For example, more than 90% of current CBM production in Alberta is from dry coals that have almost no water in their fractures and do not require dewatering. To achieve economic production rates, operators typically commingle gas flow from multiple coal seams in the wellbore. This is a major difference from other CBM-producing areas where water production (dewatering) is an integral component of the gas production and where water handling and disposal are potentially major concerns.

In most cases in the WCSB, particularly in the multiseam Horseshoe Canyon play, gas production per well is low. Forecasts, however, indicate that the wells will remain productive for as long as 20-40 years-an attractive characteristic compared with the large production declines per well from conventional pools in the WCSB.

Drilling, completion, and testing of CBM wells in Canada typically require a short duration and often are followed by a quick installation of pipelines and facilities.

Resource characteristics

Alberta, eastern British Columbia, and southeast Saskatchewan coal deposits of varying ages are widespread. Coal within these geographic regions has variable depositional, geological, and geographical settings as well as unique compositional characteristics. The resultant CBM resources vary greatly among townships.

The major coal-bearing formations in the prairies are, from youngest to oldest, the Scollard, Horseshoe Canyon, Belly River, and Mannville. The coal-bearing strata in the foothills and mountain regions of western Alberta and eastern British Columbia are the Mist Mountain formation in the south and the Coalspur and Luscar group or other similar formations in the northwest.

Canadian CBM activity and production in recent years have focused on Alberta’s Horseshoe Canyon and Belly River formation coals. Much of this activity is in the 300-km corridor between Calgary and Edmonton in south-central Alberta.

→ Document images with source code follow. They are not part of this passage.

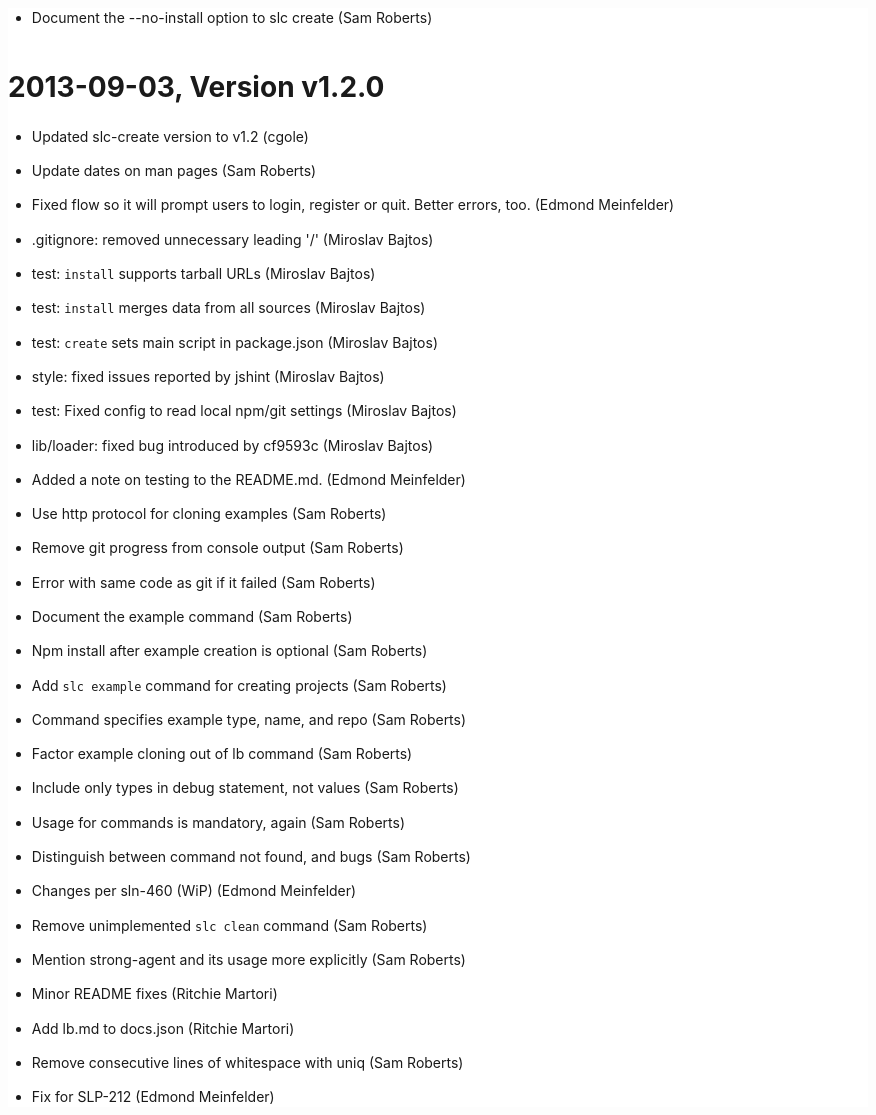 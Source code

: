  * Document the --no-install option to slc create (Sam Roberts)


2013-09-03, Version v1.2.0
==========================

 * Updated slc-create version to v1.2 (cgole)

 * Update dates on man pages (Sam Roberts)

 * Fixed flow so it will prompt users to login, register or quit. Better errors, too. (Edmond Meinfelder)

 * .gitignore: removed unnecessary leading '/' (Miroslav Bajtos)

 * test: `install` supports tarball URLs (Miroslav Bajtos)

 * test: `install` merges data from all sources (Miroslav Bajtos)

 * test: `create` sets main script in package.json (Miroslav Bajtos)

 * style: fixed issues reported by jshint (Miroslav Bajtos)

 * test: Fixed config to read local npm/git settings (Miroslav Bajtos)

 * lib/loader: fixed bug introduced by cf9593c (Miroslav Bajtos)

 * Added a note on testing to the README.md. (Edmond Meinfelder)

 * Use http protocol for cloning examples (Sam Roberts)

 * Remove git progress from console output (Sam Roberts)

 * Error with same code as git if it failed (Sam Roberts)

 * Document the example command (Sam Roberts)

 * Npm install after example creation is optional (Sam Roberts)

 * Add `slc example` command for creating projects (Sam Roberts)

 * Command specifies example type, name, and repo (Sam Roberts)

 * Factor example cloning out of lb command (Sam Roberts)

 * Include only types in debug statement, not values (Sam Roberts)

 * Usage for commands is mandatory, again (Sam Roberts)

 * Distinguish between command not found, and bugs (Sam Roberts)

 * Changes per sln-460 (WiP) (Edmond Meinfelder)

 * Remove unimplemented `slc clean` command (Sam Roberts)

 * Mention strong-agent and its usage more explicitly (Sam Roberts)

 * Minor README fixes (Ritchie Martori)

 * Add lb.md to docs.json (Ritchie Martori)

 * Remove consecutive lines of whitespace with uniq (Sam Roberts)

 * Fix for SLP-212 (Edmond Meinfelder)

Most Horseshoe Canyon and Belly River coals are referred to as dry coals. Commonly in areas where the overlying Horseshoe Canyon coals are prospective for CBM, well completions also include Belly River group coals. Where the Belly River coals occur in the absence of the shallower Horseshoe Canyon coals, the coals have not had extensive evaluation. Relative to the laterally extensive, well-developed coal seams of the Horseshoe Canyon formation, the Belly River coals tend to be thin and discontinuous.

Lying stratigraphically above the Horseshoe Canyon formation are the thick, laterally extensive coals of the Scollard formation. In the plains region, these coals commonly are referred to as the Ardley coal zone.

The Ardley coals have similar coal characteristics as the Horseshoe Canyon coals and are in west-central Alberta. During the 1990s, numerous companies conducted preliminary exploration projects to examine the CBM potential of this area. Results were mixed, primarily due to the presence of water within the main coal seams.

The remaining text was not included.